What to work on ->
The records below need to come back exactly as they are, pictures omitted.

The records ->
═══

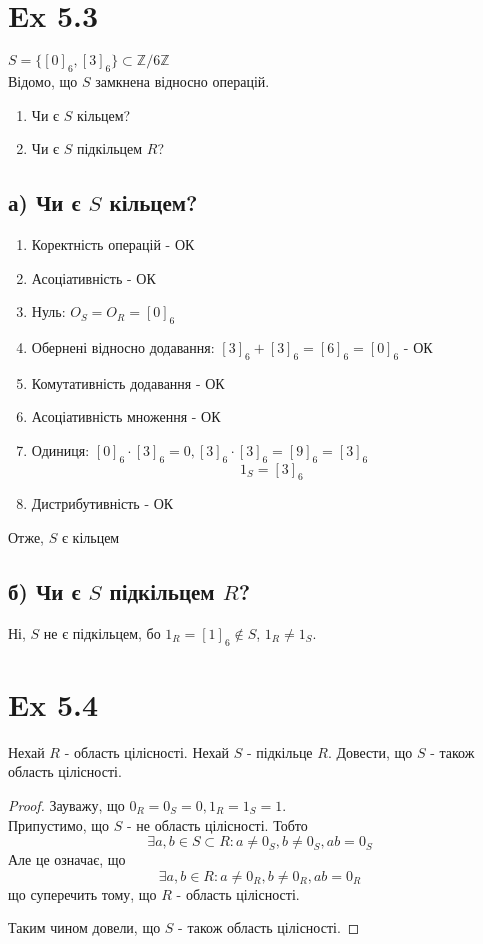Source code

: \documentclass[11pt, a4paper]{article} %
\newcommand{\Z}{\mathbb{Z}}
\begin{document}
\section*{Ex 5.3}
\begin{mdframed}
    $S = \{[0]_6, [3]_6\} \subset \Z/6\Z$\\
    Відомо, що $S$ замкнена відносно операцій.
    \begin{enumerate}
        \item Чи є $S$ кільцем?
        \item Чи є $S$ підкільцем $R$?
    \end{enumerate}
\end{mdframed}

\subsection*{а) Чи є $S$ кільцем?}
\begin{enumerate}
    \item Коректність операцій - ОК
    \item Асоціативність - ОК
    \item Нуль: $O_S = O_R = [0]_6$
    \item Обернені відносно додавання: $[3]_6+[3]_6=[6]_6=[0]_6$ - ОК
    \item Комутативність додавання - ОК
    \item Асоціативність множення - ОК
    \item Одиниця: $[0]_6\cdot [3]_6 = 0, [3]_6\cdot [3]_6 = [9]_6 = [3]_6$
    \[1_S = [3]_6\]
    \item Дистрибутивність - ОК
\end{enumerate}
Отже, $S$ є кільцем

\subsection*{б) Чи є $S$ підкільцем $R$?}
Ні, $S$ не є підкільцем, бо $1_R = [1]_6 \notin S$, $1_R \ne 1_S$.

\section*{Ex 5.4}
\begin{mdframed}
    Нехай $R$ - область цілісності.
    Нехай $S$ - підкільце $R$.
    Довести, що $S$ - також область цілісності. 
\end{mdframed}

\begin{proof}
    Зауважу, що $0_R = 0_S = 0, 1_R = 1_S = 1$.\\
    Припустимо, що $S$ - не область цілісності.
    Тобто
    \[\exists a,b\in S\subset R : a\ne 0_S, b\ne 0_S, ab = 0_S\]
    Але це означає, що 
    \[\exists a,b\in R: a\ne 0_R, b\ne 0_R, ab=0_R\]
    що суперечить тому, що $R$ - область цілісності.
    
    Таким чином довели, що $S$ - також область цілісності.
\end{proof}
\end{document}

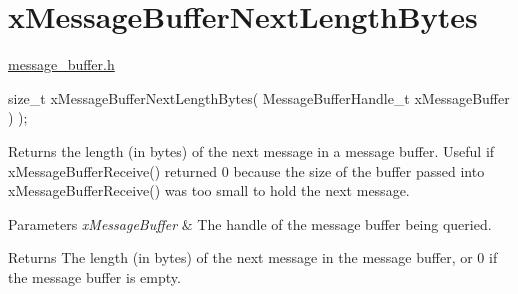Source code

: \hypertarget{group__x_message_buffer_next_length_bytes}{}\section{x\+Message\+Buffer\+Next\+Length\+Bytes}
\label{group__x_message_buffer_next_length_bytes}
\mbox{\hyperlink{message__buffer_8h_source}{message\+\_\+buffer.\+h}} 
\begin{DoxyPre}
size\_t xMessageBufferNextLengthBytes( MessageBufferHandle\_t xMessageBuffer ) );
\end{DoxyPre}
 Returns the length (in bytes) of the next message in a message buffer. Useful if x\+Message\+Buffer\+Receive() returned 0 because the size of the buffer passed into x\+Message\+Buffer\+Receive() was too small to hold the next message.


\begin{DoxyParams}{Parameters}
{\em x\+Message\+Buffer} & The handle of the message buffer being queried.\\
\hline
\end{DoxyParams}
\begin{DoxyReturn}{Returns}
The length (in bytes) of the next message in the message buffer, or 0 if the message buffer is empty. 
\end{DoxyReturn}
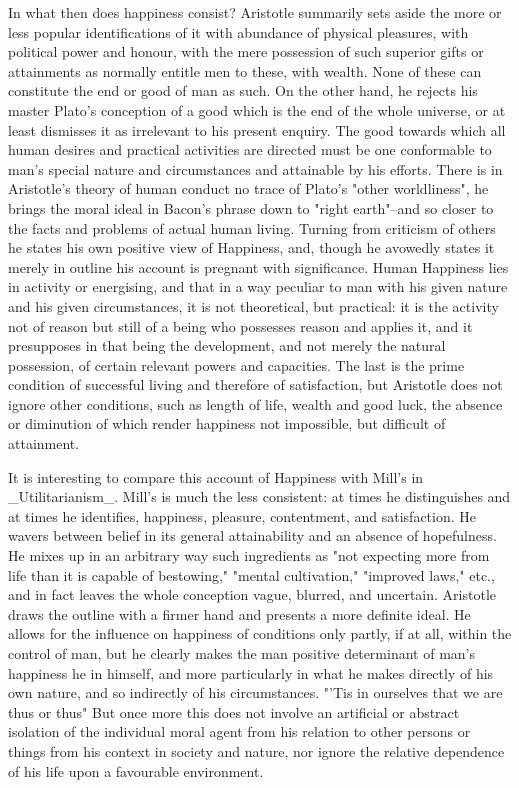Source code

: In what then does happiness consist? Aristotle summarily sets aside the
more or less popular identifications of it with abundance of physical
pleasures, with political power and honour, with the mere possession of
such superior gifts or attainments as normally entitle men to these,
with wealth. None of these can constitute the end or good of man as
such. On the other hand, he rejects his master Plato's conception of a
good which is the end of the whole universe, or at least dismisses it
as irrelevant to his present enquiry. The good towards which all human
desires and practical activities are directed must be one conformable to
man's special nature and circumstances and attainable by his efforts.
There is in Aristotle's theory of human conduct no trace of Plato's
"other worldliness", he brings the moral ideal in Bacon's phrase down to
"right earth"--and so closer to the facts and problems of actual human
living. Turning from criticism of others he states his own positive view
of Happiness, and, though he avowedly states it merely in outline his
account is pregnant with significance. Human Happiness lies in activity
or energising, and that in a way peculiar to man with his given nature
and his given circumstances, it is not theoretical, but practical: it is
the activity not of reason but still of a being who possesses reason and
applies it, and it presupposes in that being the development, and
not merely the natural possession, of certain relevant powers and
capacities. The last is the prime condition of successful living
and therefore of satisfaction, but Aristotle does not ignore other
conditions, such as length of life, wealth and good luck, the absence or
diminution of which render happiness not impossible, but difficult of
attainment.

It is interesting to compare this account of Happiness with Mill's
in _Utilitarianism_. Mill's is much the less consistent: at times
he distinguishes and at times he identifies, happiness, pleasure,
contentment, and satisfaction. He wavers between belief in its general
attainability and an absence of hopefulness. He mixes up in an arbitrary
way such ingredients as "not expecting more from life than it is capable
of bestowing," "mental cultivation," "improved laws," etc., and in fact
leaves the whole conception vague, blurred, and uncertain. Aristotle
draws the outline with a firmer hand and presents a more definite ideal.
He allows for the influence on happiness of conditions only partly, if
at all, within the control of man, but he clearly makes the man positive
determinant of man's happiness he in himself, and more particularly
in what he makes directly of his own nature, and so indirectly of his
circumstances. "'Tis in ourselves that we are thus or thus" But once
more this does not involve an artificial or abstract isolation of the
individual moral agent from his relation to other persons or things from
his context in society and nature, nor ignore the relative dependence of
his life upon a favourable environment.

═══

Task result ->
Source code

: \documentclass[11pt, a4paper]{article} %
\newcommand{\Z}{\mathbb{Z}}
\begin{document}
\section*{Ex 5.3}
\begin{mdframed}
    $S = \{[0]_6, [3]_6\} \subset \Z/6\Z$\\
    Відомо, що $S$ замкнена відносно операцій.
    \begin{enumerate}
        \item Чи є $S$ кільцем?
        \item Чи є $S$ підкільцем $R$?
    \end{enumerate}
\end{mdframed}

\subsection*{а) Чи є $S$ кільцем?}
\begin{enumerate}
    \item Коректність операцій - ОК
    \item Асоціативність - ОК
    \item Нуль: $O_S = O_R = [0]_6$
    \item Обернені відносно додавання: $[3]_6+[3]_6=[6]_6=[0]_6$ - ОК
    \item Комутативність додавання - ОК
    \item Асоціативність множення - ОК
    \item Одиниця: $[0]_6\cdot [3]_6 = 0, [3]_6\cdot [3]_6 = [9]_6 = [3]_6$
    \[1_S = [3]_6\]
    \item Дистрибутивність - ОК
\end{enumerate}
Отже, $S$ є кільцем

\subsection*{б) Чи є $S$ підкільцем $R$?}
Ні, $S$ не є підкільцем, бо $1_R = [1]_6 \notin S$, $1_R \ne 1_S$.

\section*{Ex 5.4}
\begin{mdframed}
    Нехай $R$ - область цілісності.
    Нехай $S$ - підкільце $R$.
    Довести, що $S$ - також область цілісності. 
\end{mdframed}

\begin{proof}
    Зауважу, що $0_R = 0_S = 0, 1_R = 1_S = 1$.\\
    Припустимо, що $S$ - не область цілісності.
    Тобто
    \[\exists a,b\in S\subset R : a\ne 0_S, b\ne 0_S, ab = 0_S\]
    Але це означає, що 
    \[\exists a,b\in R: a\ne 0_R, b\ne 0_R, ab=0_R\]
    що суперечить тому, що $R$ - область цілісності.
    
    Таким чином довели, що $S$ - також область цілісності.
\end{proof}
\end{document}

Source code

: \hypertarget{group__x_message_buffer_next_length_bytes}{}\section{x\+Message\+Buffer\+Next\+Length\+Bytes}
\label{group__x_message_buffer_next_length_bytes}
\mbox{\hyperlink{message__buffer_8h_source}{message\+\_\+buffer.\+h}} 
\begin{DoxyPre}
size\_t xMessageBufferNextLengthBytes( MessageBufferHandle\_t xMessageBuffer ) );
\end{DoxyPre}
 Returns the length (in bytes) of the next message in a message buffer. Useful if x\+Message\+Buffer\+Receive() returned 0 because the size of the buffer passed into x\+Message\+Buffer\+Receive() was too small to hold the next message.


\begin{DoxyParams}{Parameters}
{\em x\+Message\+Buffer} & The handle of the message buffer being queried.\\
\hline
\end{DoxyParams}
\begin{DoxyReturn}{Returns}
The length (in bytes) of the next message in the message buffer, or 0 if the message buffer is empty. 
\end{DoxyReturn}
Source code

: In what then does happiness consist? Aristotle summarily sets aside the
more or less popular identifications of it with abundance of physical
pleasures, with political power and honour, with the mere possession of
such superior gifts or attainments as normally entitle men to these,
with wealth. None of these can constitute the end or good of man as
such. On the other hand, he rejects his master Plato's conception of a
good which is the end of the whole universe, or at least dismisses it
as irrelevant to his present enquiry. The good towards which all human
desires and practical activities are directed must be one conformable to
man's special nature and circumstances and attainable by his efforts.
There is in Aristotle's theory of human conduct no trace of Plato's
"other worldliness", he brings the moral ideal in Bacon's phrase down to
"right earth"--and so closer to the facts and problems of actual human
living. Turning from criticism of others he states his own positive view
of Happiness, and, though he avowedly states it merely in outline his
account is pregnant with significance. Human Happiness lies in activity
or energising, and that in a way peculiar to man with his given nature
and his given circumstances, it is not theoretical, but practical: it is
the activity not of reason but still of a being who possesses reason and
applies it, and it presupposes in that being the development, and
not merely the natural possession, of certain relevant powers and
capacities. The last is the prime condition of successful living
and therefore of satisfaction, but Aristotle does not ignore other
conditions, such as length of life, wealth and good luck, the absence or
diminution of which render happiness not impossible, but difficult of
attainment.

It is interesting to compare this account of Happiness with Mill's
in _Utilitarianism_. Mill's is much the less consistent: at times
he distinguishes and at times he identifies, happiness, pleasure,
contentment, and satisfaction. He wavers between belief in its general
attainability and an absence of hopefulness. He mixes up in an arbitrary
way such ingredients as "not expecting more from life than it is capable
of bestowing," "mental cultivation," "improved laws," etc., and in fact
leaves the whole conception vague, blurred, and uncertain. Aristotle
draws the outline with a firmer hand and presents a more definite ideal.
He allows for the influence on happiness of conditions only partly, if
at all, within the control of man, but he clearly makes the man positive
determinant of man's happiness he in himself, and more particularly
in what he makes directly of his own nature, and so indirectly of his
circumstances. "'Tis in ourselves that we are thus or thus" But once
more this does not involve an artificial or abstract isolation of the
individual moral agent from his relation to other persons or things from
his context in society and nature, nor ignore the relative dependence of
his life upon a favourable environment.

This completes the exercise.